(Stored items)
*** Block opens ***
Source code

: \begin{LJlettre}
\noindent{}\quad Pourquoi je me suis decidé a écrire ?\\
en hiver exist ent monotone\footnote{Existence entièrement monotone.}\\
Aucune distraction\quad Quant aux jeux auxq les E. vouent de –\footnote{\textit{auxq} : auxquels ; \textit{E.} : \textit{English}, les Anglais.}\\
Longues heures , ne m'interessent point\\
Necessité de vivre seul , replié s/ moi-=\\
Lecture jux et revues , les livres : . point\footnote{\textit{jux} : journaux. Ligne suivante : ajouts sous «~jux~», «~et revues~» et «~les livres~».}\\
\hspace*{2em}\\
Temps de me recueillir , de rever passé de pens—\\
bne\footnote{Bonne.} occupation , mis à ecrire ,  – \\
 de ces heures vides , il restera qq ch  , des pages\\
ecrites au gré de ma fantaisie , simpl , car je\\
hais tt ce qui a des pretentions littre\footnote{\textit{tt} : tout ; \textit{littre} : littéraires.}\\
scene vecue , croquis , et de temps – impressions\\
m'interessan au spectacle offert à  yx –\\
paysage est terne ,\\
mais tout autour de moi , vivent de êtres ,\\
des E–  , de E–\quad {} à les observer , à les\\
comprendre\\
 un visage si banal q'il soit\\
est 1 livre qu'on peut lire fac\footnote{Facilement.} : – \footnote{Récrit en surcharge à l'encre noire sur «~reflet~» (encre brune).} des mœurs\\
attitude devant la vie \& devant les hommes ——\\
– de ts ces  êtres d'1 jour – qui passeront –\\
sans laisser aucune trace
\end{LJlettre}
*** Block closes ***
**Exercise requirements:** Please output each entry above exactly, leaving nothing out.

**Output below:**
Source code

: \begin{LJlettre}
\noindent{}\quad Pourquoi je me suis decidé a écrire ?\\
en hiver exist ent monotone\footnote{Existence entièrement monotone.}\\
Aucune distraction\quad Quant aux jeux auxq les E. vouent de –\footnote{\textit{auxq} : auxquels ; \textit{E.} : \textit{English}, les Anglais.}\\
Longues heures , ne m'interessent point\\
Necessité de vivre seul , replié s/ moi-=\\
Lecture jux et revues , les livres : . point\footnote{\textit{jux} : journaux. Ligne suivante : ajouts sous «~jux~», «~et revues~» et «~les livres~».}\\
\hspace*{2em}\\
Temps de me recueillir , de rever passé de pens—\\
bne\footnote{Bonne.} occupation , mis à ecrire ,  – \\
 de ces heures vides , il restera qq ch  , des pages\\
ecrites au gré de ma fantaisie , simpl , car je\\
hais tt ce qui a des pretentions littre\footnote{\textit{tt} : tout ; \textit{littre} : littéraires.}\\
scene vecue , croquis , et de temps – impressions\\
m'interessan au spectacle offert à  yx –\\
paysage est terne ,\\
mais tout autour de moi , vivent de êtres ,\\
des E–  , de E–\quad {} à les observer , à les\\
comprendre\\
 un visage si banal q'il soit\\
est 1 livre qu'on peut lire fac\footnote{Facilement.} : – \footnote{Récrit en surcharge à l'encre noire sur «~reflet~» (encre brune).} des mœurs\\
attitude devant la vie \& devant les hommes ——\\
– de ts ces  êtres d'1 jour – qui passeront –\\
sans laisser aucune trace
\end{LJlettre}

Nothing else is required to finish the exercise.